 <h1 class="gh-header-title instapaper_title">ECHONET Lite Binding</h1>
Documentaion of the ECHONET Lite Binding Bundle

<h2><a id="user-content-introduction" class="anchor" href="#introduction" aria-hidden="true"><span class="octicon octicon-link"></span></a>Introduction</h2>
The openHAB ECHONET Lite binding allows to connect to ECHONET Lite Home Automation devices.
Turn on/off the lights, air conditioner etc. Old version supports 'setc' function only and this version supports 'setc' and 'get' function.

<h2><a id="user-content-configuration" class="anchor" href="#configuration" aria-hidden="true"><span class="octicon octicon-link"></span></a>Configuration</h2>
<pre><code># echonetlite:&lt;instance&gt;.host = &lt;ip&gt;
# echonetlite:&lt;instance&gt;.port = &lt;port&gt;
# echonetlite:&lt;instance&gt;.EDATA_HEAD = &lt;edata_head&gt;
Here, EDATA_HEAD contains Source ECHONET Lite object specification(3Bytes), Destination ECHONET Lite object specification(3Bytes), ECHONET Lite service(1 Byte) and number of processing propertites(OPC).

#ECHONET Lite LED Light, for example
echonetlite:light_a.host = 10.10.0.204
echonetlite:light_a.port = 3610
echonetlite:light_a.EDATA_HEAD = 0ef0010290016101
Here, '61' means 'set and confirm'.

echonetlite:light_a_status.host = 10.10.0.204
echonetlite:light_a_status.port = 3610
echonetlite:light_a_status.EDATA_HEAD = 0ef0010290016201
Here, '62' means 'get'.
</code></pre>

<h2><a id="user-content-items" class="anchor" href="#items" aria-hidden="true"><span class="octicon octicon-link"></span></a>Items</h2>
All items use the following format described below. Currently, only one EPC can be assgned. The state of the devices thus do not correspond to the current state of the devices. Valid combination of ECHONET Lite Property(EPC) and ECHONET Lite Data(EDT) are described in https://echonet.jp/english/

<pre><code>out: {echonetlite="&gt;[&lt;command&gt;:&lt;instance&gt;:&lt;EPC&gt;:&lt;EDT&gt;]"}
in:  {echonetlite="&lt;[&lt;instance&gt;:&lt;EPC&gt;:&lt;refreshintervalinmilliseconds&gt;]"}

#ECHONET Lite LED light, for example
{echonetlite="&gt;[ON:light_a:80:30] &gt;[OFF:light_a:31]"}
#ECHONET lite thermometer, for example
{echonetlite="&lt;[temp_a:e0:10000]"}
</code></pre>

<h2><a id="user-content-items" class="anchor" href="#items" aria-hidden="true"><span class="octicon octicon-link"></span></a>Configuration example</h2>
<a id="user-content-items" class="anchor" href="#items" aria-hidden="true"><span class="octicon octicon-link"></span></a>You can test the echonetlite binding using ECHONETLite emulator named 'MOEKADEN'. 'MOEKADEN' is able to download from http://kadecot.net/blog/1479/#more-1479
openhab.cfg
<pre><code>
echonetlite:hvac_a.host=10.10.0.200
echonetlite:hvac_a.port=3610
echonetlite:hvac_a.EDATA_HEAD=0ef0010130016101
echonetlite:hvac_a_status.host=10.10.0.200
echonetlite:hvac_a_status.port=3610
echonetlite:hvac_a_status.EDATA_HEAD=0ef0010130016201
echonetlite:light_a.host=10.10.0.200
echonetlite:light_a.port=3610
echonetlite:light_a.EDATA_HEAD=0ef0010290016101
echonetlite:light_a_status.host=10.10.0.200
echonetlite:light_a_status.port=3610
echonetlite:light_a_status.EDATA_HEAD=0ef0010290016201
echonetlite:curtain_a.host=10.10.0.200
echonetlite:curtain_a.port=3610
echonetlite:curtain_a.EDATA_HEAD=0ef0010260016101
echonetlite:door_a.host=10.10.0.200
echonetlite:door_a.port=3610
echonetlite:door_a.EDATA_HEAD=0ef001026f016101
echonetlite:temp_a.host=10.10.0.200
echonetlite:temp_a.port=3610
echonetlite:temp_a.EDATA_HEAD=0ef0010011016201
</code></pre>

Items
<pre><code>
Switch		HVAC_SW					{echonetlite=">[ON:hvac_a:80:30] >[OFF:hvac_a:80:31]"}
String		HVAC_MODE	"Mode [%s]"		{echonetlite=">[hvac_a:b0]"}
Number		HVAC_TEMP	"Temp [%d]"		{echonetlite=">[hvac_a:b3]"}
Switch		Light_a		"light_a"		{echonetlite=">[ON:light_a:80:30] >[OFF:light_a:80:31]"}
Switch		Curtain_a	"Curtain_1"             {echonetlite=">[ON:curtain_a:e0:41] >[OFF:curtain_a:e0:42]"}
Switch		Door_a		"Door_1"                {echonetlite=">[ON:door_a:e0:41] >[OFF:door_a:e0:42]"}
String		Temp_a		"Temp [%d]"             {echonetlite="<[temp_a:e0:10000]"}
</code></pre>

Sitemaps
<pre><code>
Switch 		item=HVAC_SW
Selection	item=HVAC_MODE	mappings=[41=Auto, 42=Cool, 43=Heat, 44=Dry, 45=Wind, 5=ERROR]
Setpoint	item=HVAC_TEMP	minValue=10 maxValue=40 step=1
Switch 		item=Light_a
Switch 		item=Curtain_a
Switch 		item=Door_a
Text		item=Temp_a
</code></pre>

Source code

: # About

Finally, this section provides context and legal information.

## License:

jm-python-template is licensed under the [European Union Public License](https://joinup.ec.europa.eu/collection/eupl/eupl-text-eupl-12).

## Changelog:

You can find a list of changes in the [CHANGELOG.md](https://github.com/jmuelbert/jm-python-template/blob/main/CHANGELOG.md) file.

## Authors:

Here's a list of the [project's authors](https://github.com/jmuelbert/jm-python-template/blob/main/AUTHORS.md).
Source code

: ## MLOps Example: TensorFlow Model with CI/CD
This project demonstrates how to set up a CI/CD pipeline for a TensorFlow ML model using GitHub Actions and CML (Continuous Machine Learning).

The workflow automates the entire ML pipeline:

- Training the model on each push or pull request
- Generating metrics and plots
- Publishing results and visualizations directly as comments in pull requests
***
▶ **How to complete this task**:
Output each line of the listing in which the string "span" is found.

▶ **Solution to this problem**:
<h2><a id="user-content-introduction" class="anchor" href="#introduction" aria-hidden="true"><span class="octicon octicon-link"></span></a>Introduction</h2>
<h2><a id="user-content-configuration" class="anchor" href="#configuration" aria-hidden="true"><span class="octicon octicon-link"></span></a>Configuration</h2>
<h2><a id="user-content-items" class="anchor" href="#items" aria-hidden="true"><span class="octicon octicon-link"></span></a>Items</h2>
<h2><a id="user-content-items" class="anchor" href="#items" aria-hidden="true"><span class="octicon octicon-link"></span></a>Configuration example</h2>
<a id="user-content-items" class="anchor" href="#items" aria-hidden="true"><span class="octicon octicon-link"></span></a>You can test the echonetlite binding using ECHONETLite emulator named 'MOEKADEN'. 'MOEKADEN' is able to download from http://kadecot.net/blog/1479/#more-1479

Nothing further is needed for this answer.